_Exercise instructions_
Your answer must be an exact copy of the entries below, with no pictures in it.

[Collected data]
###
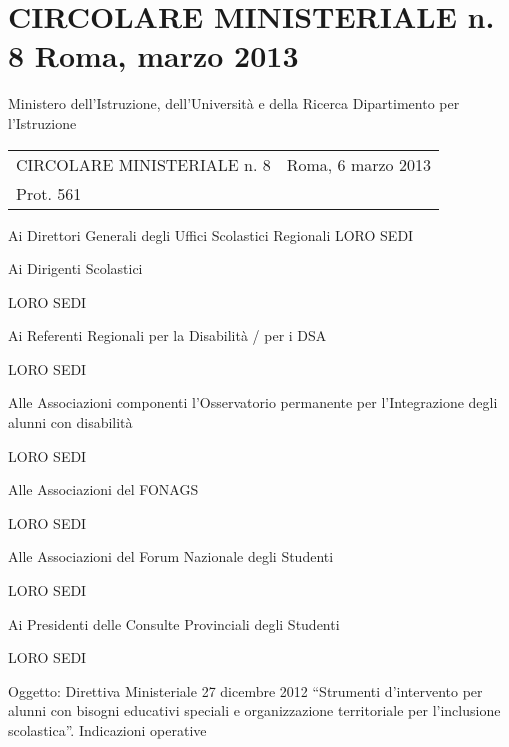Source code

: \chapter[CM n. 8 2013]{CIRCOLARE MINISTERIALE n. 8 Roma, marzo 2013}
\label{cha:cm8_2013}
\begin{center}
Ministero dell'Istruzione, dell'Università e della Ricerca
Dipartimento per l'Istruzione
\end{center}
\begin{tabular*}{\textwidth}%
	{@{\extracolsep{\fill}}lr}
	CIRCOLARE MINISTERIALE n. 8&Roma, 6 marzo 2013\\
	Prot. 561&
\end{tabular*}
\begin{flushright}
Ai Direttori Generali degli Uffici Scolastici Regionali
LORO SEDI

Ai Dirigenti Scolastici

LORO SEDI

Ai Referenti Regionali per la Disabilità / per i DSA

LORO SEDI

Alle Associazioni componenti
l'Osservatorio permanente per l'Integrazione degli alunni con disabilità

LORO SEDI

Alle Associazioni del FONAGS

LORO SEDI

Alle Associazioni del Forum Nazionale degli Studenti

LORO SEDI

Ai Presidenti delle Consulte Provinciali degli Studenti

LORO SEDI
\end{flushright}
Oggetto: Direttiva Ministeriale 27 dicembre 2012 “Strumenti d'intervento per alunni con bisogni educativi speciali e organizzazione territoriale per l'inclusione scolastica”. Indicazioni operative

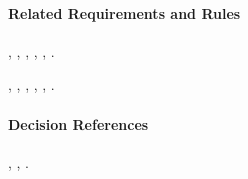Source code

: \paragraph{Related Requirements and Rules}
\hyperref[fr:053]{}, \hyperref[fr:054]{}, \hyperref[fr:059]{}, \hyperref[fr:060]{}, \hyperref[fr:061]{}, \hyperref[fr:062]{}.

\hyperref[br:012]{}, \hyperref[br:034]{}, \hyperref[br:035]{}, \hyperref[br:036]{}, \hyperref[br:040]{}, \hyperref[br:044]{}.

\paragraph{Decision References}
, , .
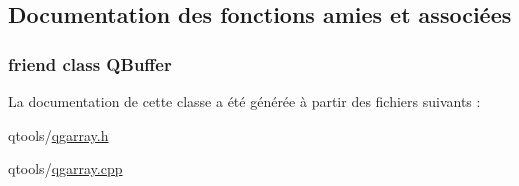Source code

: \subsection{Documentation des fonctions amies et associées}
\hypertarget{class_q_g_array_a6e20d98ed3f0cea33e4221e417f1a021}{}
\subsubsection[{Q\+Buffer}]{\setlength{\rightskip}{0pt plus 5cm}friend class {\bf Q\+Buffer}\hspace{0.3cm}{\ttfamily [friend]}}\label{class_q_g_array_a6e20d98ed3f0cea33e4221e417f1a021}


La documentation de cette classe a été générée à partir des fichiers suivants \+:\begin{DoxyCompactItemize}
\item 
qtools/\hyperlink{qgarray_8h}{qgarray.\+h}\item 
qtools/\hyperlink{qgarray_8cpp}{qgarray.\+cpp}\end{DoxyCompactItemize}
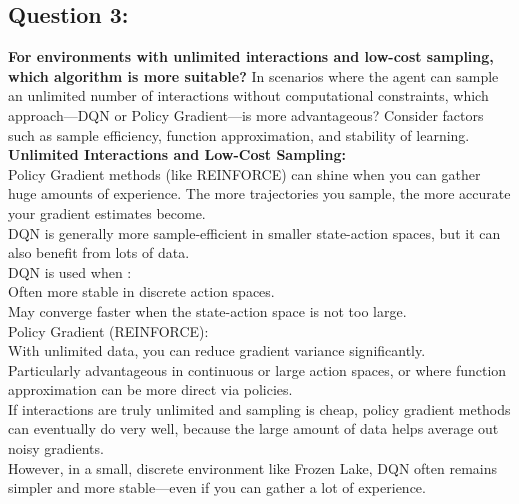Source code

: \documentclass[12pt]{article}
\begin{document}
{{{				\subsection{Question 3:}
				\textbf{For environments with unlimited interactions and low-cost sampling, which algorithm is more suitable?}
				\newline
				In scenarios where the agent can sample an unlimited number of interactions without computational constraints, which approach—DQN or Policy Gradient—is more advantageous? Consider factors such as sample efficiency, function approximation, and stability of learning.\\
				\textbf{Unlimited Interactions and Low-Cost Sampling:}\\
				Policy Gradient methods (like REINFORCE) can shine when you can gather huge amounts of experience. The more trajectories you sample, the more accurate your gradient estimates become.\\
				DQN is generally more sample-efficient in smaller state-action spaces, but it can also benefit from lots of data.\\
				DQN is used when :\\
				Often more stable in discrete action spaces.\\
				May converge faster when the state-action space is not too large.\\
				Policy Gradient (REINFORCE):\\
				With unlimited data, you can reduce gradient variance significantly.\\
				Particularly advantageous in continuous or large action spaces, or where function approximation can be more direct via policies.\\
				If interactions are truly unlimited and sampling is cheap, policy gradient methods can eventually do very well, because the large amount of data helps average out noisy gradients.\\
				However, in a small, discrete environment like Frozen Lake, DQN often remains simpler and more stable—even if you can gather a lot of experience.
		}}
		
		
		
		\newpage
		
		{}}
\end{document}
###
_Reply to the task_
Source code

: \chapter[CM n. 8 2013]{CIRCOLARE MINISTERIALE n. 8 Roma, marzo 2013}
\label{cha:cm8_2013}
\begin{center}
Ministero dell'Istruzione, dell'Università e della Ricerca
Dipartimento per l'Istruzione
\end{center}
\begin{tabular*}{\textwidth}%
	{@{\extracolsep{\fill}}lr}
	CIRCOLARE MINISTERIALE n. 8&Roma, 6 marzo 2013\\
	Prot. 561&
\end{tabular*}
\begin{flushright}
Ai Direttori Generali degli Uffici Scolastici Regionali
LORO SEDI

Ai Dirigenti Scolastici

LORO SEDI

Ai Referenti Regionali per la Disabilità / per i DSA

LORO SEDI

Alle Associazioni componenti
l'Osservatorio permanente per l'Integrazione degli alunni con disabilità

LORO SEDI

Alle Associazioni del FONAGS

LORO SEDI

Alle Associazioni del Forum Nazionale degli Studenti

LORO SEDI

Ai Presidenti delle Consulte Provinciali degli Studenti

LORO SEDI
\end{flushright}
Oggetto: Direttiva Ministeriale 27 dicembre 2012 “Strumenti d'intervento per alunni con bisogni educativi speciali e organizzazione territoriale per l'inclusione scolastica”. Indicazioni operative

Source code

: \paragraph{Related Requirements and Rules}
\hyperref[fr:053]{}, \hyperref[fr:054]{}, \hyperref[fr:059]{}, \hyperref[fr:060]{}, \hyperref[fr:061]{}, \hyperref[fr:062]{}.

\hyperref[br:012]{}, \hyperref[br:034]{}, \hyperref[br:035]{}, \hyperref[br:036]{}, \hyperref[br:040]{}, \hyperref[br:044]{}.

\paragraph{Decision References}
, , .
Source code

: \subsection{Documentation des fonctions amies et associées}
\hypertarget{class_q_g_array_a6e20d98ed3f0cea33e4221e417f1a021}{}
\subsubsection[{Q\+Buffer}]{\setlength{\rightskip}{0pt plus 5cm}friend class {\bf Q\+Buffer}\hspace{0.3cm}{\ttfamily [friend]}}\label{class_q_g_array_a6e20d98ed3f0cea33e4221e417f1a021}


La documentation de cette classe a été générée à partir des fichiers suivants \+:\begin{DoxyCompactItemize}
\item 
qtools/\hyperlink{qgarray_8h}{qgarray.\+h}\item 
qtools/\hyperlink{qgarray_8cpp}{qgarray.\+cpp}\end{DoxyCompactItemize}
Source code

: \documentclass[12pt]{article}
\begin{document}
{{{				\subsection{Question 3:}
				\textbf{For environments with unlimited interactions and low-cost sampling, which algorithm is more suitable?}
				\newline
				In scenarios where the agent can sample an unlimited number of interactions without computational constraints, which approach—DQN or Policy Gradient—is more advantageous? Consider factors such as sample efficiency, function approximation, and stability of learning.\\
				\textbf{Unlimited Interactions and Low-Cost Sampling:}\\
				Policy Gradient methods (like REINFORCE) can shine when you can gather huge amounts of experience. The more trajectories you sample, the more accurate your gradient estimates become.\\
				DQN is generally more sample-efficient in smaller state-action spaces, but it can also benefit from lots of data.\\
				DQN is used when :\\
				Often more stable in discrete action spaces.\\
				May converge faster when the state-action space is not too large.\\
				Policy Gradient (REINFORCE):\\
				With unlimited data, you can reduce gradient variance significantly.\\
				Particularly advantageous in continuous or large action spaces, or where function approximation can be more direct via policies.\\
				If interactions are truly unlimited and sampling is cheap, policy gradient methods can eventually do very well, because the large amount of data helps average out noisy gradients.\\
				However, in a small, discrete environment like Frozen Lake, DQN often remains simpler and more stable—even if you can gather a lot of experience.
		}}
		
		
		
		\newpage
		
		{}}
\end{document}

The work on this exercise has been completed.